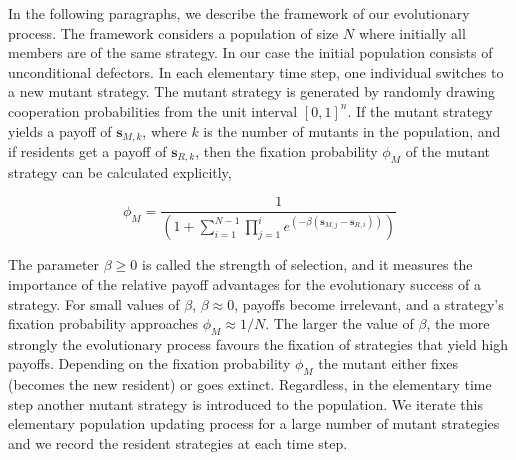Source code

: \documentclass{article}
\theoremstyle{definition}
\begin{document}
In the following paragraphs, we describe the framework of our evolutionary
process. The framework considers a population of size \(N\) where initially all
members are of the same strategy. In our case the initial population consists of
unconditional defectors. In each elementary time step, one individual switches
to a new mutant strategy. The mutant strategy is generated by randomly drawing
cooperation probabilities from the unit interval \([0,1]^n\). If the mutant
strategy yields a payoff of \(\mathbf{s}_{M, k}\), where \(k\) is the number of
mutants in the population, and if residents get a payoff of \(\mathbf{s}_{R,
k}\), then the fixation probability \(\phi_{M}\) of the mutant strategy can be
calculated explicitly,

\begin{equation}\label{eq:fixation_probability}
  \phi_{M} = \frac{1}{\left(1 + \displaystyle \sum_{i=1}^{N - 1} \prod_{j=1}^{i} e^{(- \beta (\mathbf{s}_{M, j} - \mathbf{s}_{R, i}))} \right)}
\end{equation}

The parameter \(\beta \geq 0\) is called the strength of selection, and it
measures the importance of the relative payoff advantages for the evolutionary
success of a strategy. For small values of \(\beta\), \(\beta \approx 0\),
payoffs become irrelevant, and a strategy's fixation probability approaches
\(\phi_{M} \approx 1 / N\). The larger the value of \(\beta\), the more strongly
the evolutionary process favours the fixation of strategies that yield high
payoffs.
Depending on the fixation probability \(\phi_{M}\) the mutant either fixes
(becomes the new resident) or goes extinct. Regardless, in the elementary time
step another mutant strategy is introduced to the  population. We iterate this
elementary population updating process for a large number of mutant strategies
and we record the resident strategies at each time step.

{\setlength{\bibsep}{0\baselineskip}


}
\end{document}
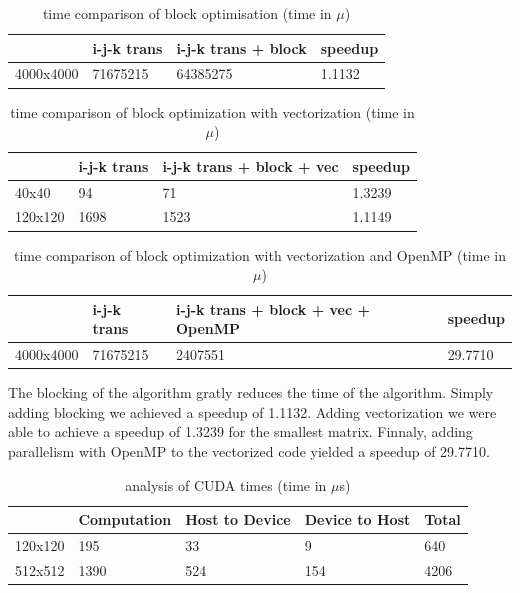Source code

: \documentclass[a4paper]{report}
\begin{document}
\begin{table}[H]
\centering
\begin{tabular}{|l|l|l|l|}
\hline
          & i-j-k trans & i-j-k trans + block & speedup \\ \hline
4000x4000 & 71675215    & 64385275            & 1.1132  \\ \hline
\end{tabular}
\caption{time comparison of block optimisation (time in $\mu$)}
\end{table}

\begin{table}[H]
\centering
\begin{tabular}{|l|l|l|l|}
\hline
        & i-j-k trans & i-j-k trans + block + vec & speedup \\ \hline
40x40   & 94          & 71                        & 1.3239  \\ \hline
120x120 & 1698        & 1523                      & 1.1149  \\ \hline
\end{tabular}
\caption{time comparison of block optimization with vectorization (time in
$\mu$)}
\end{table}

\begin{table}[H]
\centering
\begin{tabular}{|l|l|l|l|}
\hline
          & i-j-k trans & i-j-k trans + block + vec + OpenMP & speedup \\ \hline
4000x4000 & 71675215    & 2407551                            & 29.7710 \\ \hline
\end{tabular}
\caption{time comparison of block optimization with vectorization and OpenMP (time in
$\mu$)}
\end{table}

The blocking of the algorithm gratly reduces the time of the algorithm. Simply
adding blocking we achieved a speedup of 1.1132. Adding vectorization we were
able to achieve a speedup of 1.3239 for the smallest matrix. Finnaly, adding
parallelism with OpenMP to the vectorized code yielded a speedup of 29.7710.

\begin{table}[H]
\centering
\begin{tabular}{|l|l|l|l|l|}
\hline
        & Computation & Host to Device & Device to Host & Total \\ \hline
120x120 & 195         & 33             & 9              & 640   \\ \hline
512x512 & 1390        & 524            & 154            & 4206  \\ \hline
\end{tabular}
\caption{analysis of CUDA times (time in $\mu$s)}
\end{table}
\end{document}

•••

→ **Work to be completed**
Take the line that contains "Total \\ \hline" and every line after it to the end of the entries above, and reproduce them exactly.

→ **Answer to this exercise**
        & Computation & Host to Device & Device to Host & Total \\ \hline
120x120 & 195         & 33             & 9              & 640   \\ \hline
512x512 & 1390        & 524            & 154            & 4206  \\ \hline
\end{tabular}
\caption{analysis of CUDA times (time in $\mu$s)}
\end{table}
\end{document}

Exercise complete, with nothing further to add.